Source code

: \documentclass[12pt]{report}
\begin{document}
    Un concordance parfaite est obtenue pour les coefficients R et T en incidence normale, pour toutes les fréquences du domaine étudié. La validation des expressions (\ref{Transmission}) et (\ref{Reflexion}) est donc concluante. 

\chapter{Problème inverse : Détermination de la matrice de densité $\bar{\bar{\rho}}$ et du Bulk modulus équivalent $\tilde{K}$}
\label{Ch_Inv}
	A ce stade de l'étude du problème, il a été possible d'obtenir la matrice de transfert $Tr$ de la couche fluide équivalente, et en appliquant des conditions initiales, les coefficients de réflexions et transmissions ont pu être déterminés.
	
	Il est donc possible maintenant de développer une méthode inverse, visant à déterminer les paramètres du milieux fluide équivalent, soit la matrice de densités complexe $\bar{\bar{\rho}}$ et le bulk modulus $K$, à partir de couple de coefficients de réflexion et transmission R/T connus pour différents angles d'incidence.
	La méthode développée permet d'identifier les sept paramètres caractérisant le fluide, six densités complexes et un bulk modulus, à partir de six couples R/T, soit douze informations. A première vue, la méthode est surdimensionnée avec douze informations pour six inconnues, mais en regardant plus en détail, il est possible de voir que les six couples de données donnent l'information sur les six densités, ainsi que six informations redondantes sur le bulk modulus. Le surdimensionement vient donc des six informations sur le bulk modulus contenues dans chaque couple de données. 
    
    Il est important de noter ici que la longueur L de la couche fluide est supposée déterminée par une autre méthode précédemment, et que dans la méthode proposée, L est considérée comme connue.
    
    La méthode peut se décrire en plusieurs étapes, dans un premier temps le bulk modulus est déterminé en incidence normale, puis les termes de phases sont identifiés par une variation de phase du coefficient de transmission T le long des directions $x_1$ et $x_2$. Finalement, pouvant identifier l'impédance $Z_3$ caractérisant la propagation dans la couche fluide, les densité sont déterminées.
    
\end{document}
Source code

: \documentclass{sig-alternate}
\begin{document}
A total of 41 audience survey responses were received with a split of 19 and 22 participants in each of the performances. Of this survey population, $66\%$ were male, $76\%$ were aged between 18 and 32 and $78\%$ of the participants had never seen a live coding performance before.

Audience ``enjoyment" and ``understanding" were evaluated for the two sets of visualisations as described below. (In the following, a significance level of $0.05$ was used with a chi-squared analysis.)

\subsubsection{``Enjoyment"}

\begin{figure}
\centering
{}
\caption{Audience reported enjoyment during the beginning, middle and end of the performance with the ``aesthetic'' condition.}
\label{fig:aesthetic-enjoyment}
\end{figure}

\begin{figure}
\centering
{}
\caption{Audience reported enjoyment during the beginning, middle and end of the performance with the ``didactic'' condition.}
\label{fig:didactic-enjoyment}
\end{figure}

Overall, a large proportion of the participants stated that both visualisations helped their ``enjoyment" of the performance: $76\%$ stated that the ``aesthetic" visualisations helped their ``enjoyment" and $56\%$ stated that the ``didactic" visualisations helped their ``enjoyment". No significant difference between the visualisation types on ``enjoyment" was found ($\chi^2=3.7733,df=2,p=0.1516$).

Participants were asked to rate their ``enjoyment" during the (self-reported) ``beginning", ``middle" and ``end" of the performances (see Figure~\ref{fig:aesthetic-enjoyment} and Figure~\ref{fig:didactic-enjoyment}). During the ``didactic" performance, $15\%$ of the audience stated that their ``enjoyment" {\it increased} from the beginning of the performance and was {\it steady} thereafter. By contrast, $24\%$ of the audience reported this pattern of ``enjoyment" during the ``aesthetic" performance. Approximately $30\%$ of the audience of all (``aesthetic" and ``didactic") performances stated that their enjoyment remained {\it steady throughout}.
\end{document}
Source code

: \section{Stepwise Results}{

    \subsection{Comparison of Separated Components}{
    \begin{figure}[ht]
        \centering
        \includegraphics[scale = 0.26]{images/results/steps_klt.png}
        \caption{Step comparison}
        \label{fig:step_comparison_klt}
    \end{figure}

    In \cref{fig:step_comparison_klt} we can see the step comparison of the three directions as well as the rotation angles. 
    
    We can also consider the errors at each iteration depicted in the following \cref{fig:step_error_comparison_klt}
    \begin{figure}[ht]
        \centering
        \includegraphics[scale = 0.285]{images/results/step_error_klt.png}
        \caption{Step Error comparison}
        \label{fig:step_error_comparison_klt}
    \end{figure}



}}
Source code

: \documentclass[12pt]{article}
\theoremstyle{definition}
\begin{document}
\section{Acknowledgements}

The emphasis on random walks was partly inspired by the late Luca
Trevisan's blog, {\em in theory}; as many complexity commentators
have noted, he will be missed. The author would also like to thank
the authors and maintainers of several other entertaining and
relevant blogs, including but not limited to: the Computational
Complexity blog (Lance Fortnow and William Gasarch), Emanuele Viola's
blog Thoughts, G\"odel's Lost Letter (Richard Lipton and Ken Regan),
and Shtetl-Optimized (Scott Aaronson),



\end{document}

**REQUIRED ACTION:** If a line above holds the string "pour", return it as it stands.

**TASK ANSWER:**
    Un concordance parfaite est obtenue pour les coefficients R et T en incidence normale, pour toutes les fréquences du domaine étudié. La validation des expressions (\ref{Transmission}) et (\ref{Reflexion}) est donc concluante. 
	Il est donc possible maintenant de développer une méthode inverse, visant à déterminer les paramètres du milieux fluide équivalent, soit la matrice de densités complexe $\bar{\bar{\rho}}$ et le bulk modulus $K$, à partir de couple de coefficients de réflexion et transmission R/T connus pour différents angles d'incidence.
	La méthode développée permet d'identifier les sept paramètres caractérisant le fluide, six densités complexes et un bulk modulus, à partir de six couples R/T, soit douze informations. A première vue, la méthode est surdimensionnée avec douze informations pour six inconnues, mais en regardant plus en détail, il est possible de voir que les six couples de données donnent l'information sur les six densités, ainsi que six informations redondantes sur le bulk modulus. Le surdimensionement vient donc des six informations sur le bulk modulus contenues dans chaque couple de données. 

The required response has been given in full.